> _Exercise description_
Could you copy the records below exactly, keeping none of the images?

> _Data provided_

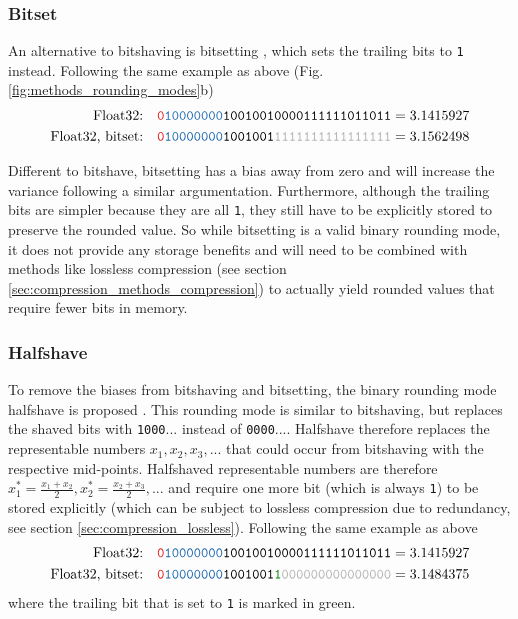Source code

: \subsubsection{Bitset}
An alternative to bitshaving is bitsetting \citep{Zender2016}, which sets the trailing bits to \texttt{1} instead. Following the same
example as above (Fig. \ref{fig:methods_rounding_modes}b)
\begin{align}
	\text{Float32:}& \quad \mathtt{{\color{psign}0}{\color{pexpo}10000000}10010010000111111011011} = 3.1415927 \nonumber \\
	\text{Float32, bitset:}& \quad \mathtt{{\color{psign}0}{\color{pexpo}10000000}1001001{\color{gray}1111111111111111}} = 3.1562498
	\label{eq:bitset}
\end{align}

Different to bitshave, bitsetting has a bias away from zero and will increase the variance following a similar argumentation. Furthermore,
although the trailing bits are simpler because they are all \texttt{1}, they still have to be explicitly stored to preserve the rounded
value. So while bitsetting is a valid binary rounding mode, it does not provide any storage benefits and will need to be combined
with methods like lossless compression (see section \ref{sec:compression_methods_compression}) to actually yield rounded
values that require fewer bits in memory.

\subsubsection{Halfshave}
To remove the biases from bitshaving and bitsetting, the binary rounding mode halfshave is proposed \citep{Zender2016,Kouznetsov2020}.
This rounding mode is similar to bitshaving, but replaces the shaved bits with \texttt{1000$...$} instead of \texttt{0000$...$}.
Halfshave therefore replaces the representable numbers $x_1,x_2,x_3,...$ that could occur from bitshaving with the respective mid-points.
Halfshaved representable numbers are therefore $x_1^* = \tfrac{x_1+x_2}{2}, x_2^* = \tfrac{x_2 + x_3}{2}, ...$ and require
one more bit (which is always \texttt{1}) to be stored explicitly (which can be subject to lossless compression due to redundancy,
see section \ref{sec:compression_lossless}). Following the same example as above
\begin{align}
	\text{Float32:}& \quad \mathtt{{\color{psign}0}{\color{pexpo}10000000}10010010000111111011011} = 3.1415927 \nonumber \\
	\text{Float32, bitset:}& \quad \mathtt{{\color{psign}0}{\color{pexpo}10000000}1001001{\color{mygreen}1}
	{\color{gray}000000000000000}} = 3.1484375
	\label{eq:halfshave}
\end{align}
where the trailing bit that is set to \texttt{1} is marked in green.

> _Response area_
Source code

: \subsubsection{Bitset}
An alternative to bitshaving is bitsetting \citep{Zender2016}, which sets the trailing bits to \texttt{1} instead. Following the same
example as above (Fig. \ref{fig:methods_rounding_modes}b)
\begin{align}
	\text{Float32:}& \quad \mathtt{{\color{psign}0}{\color{pexpo}10000000}10010010000111111011011} = 3.1415927 \nonumber \\
	\text{Float32, bitset:}& \quad \mathtt{{\color{psign}0}{\color{pexpo}10000000}1001001{\color{gray}1111111111111111}} = 3.1562498
	\label{eq:bitset}
\end{align}

Different to bitshave, bitsetting has a bias away from zero and will increase the variance following a similar argumentation. Furthermore,
although the trailing bits are simpler because they are all \texttt{1}, they still have to be explicitly stored to preserve the rounded
value. So while bitsetting is a valid binary rounding mode, it does not provide any storage benefits and will need to be combined
with methods like lossless compression (see section \ref{sec:compression_methods_compression}) to actually yield rounded
values that require fewer bits in memory.

\subsubsection{Halfshave}
To remove the biases from bitshaving and bitsetting, the binary rounding mode halfshave is proposed \citep{Zender2016,Kouznetsov2020}.
This rounding mode is similar to bitshaving, but replaces the shaved bits with \texttt{1000$...$} instead of \texttt{0000$...$}.
Halfshave therefore replaces the representable numbers $x_1,x_2,x_3,...$ that could occur from bitshaving with the respective mid-points.
Halfshaved representable numbers are therefore $x_1^* = \tfrac{x_1+x_2}{2}, x_2^* = \tfrac{x_2 + x_3}{2}, ...$ and require
one more bit (which is always \texttt{1}) to be stored explicitly (which can be subject to lossless compression due to redundancy,
see section \ref{sec:compression_lossless}). Following the same example as above
\begin{align}
	\text{Float32:}& \quad \mathtt{{\color{psign}0}{\color{pexpo}10000000}10010010000111111011011} = 3.1415927 \nonumber \\
	\text{Float32, bitset:}& \quad \mathtt{{\color{psign}0}{\color{pexpo}10000000}1001001{\color{mygreen}1}
	{\color{gray}000000000000000}} = 3.1484375
	\label{eq:halfshave}
\end{align}
where the trailing bit that is set to \texttt{1} is marked in green.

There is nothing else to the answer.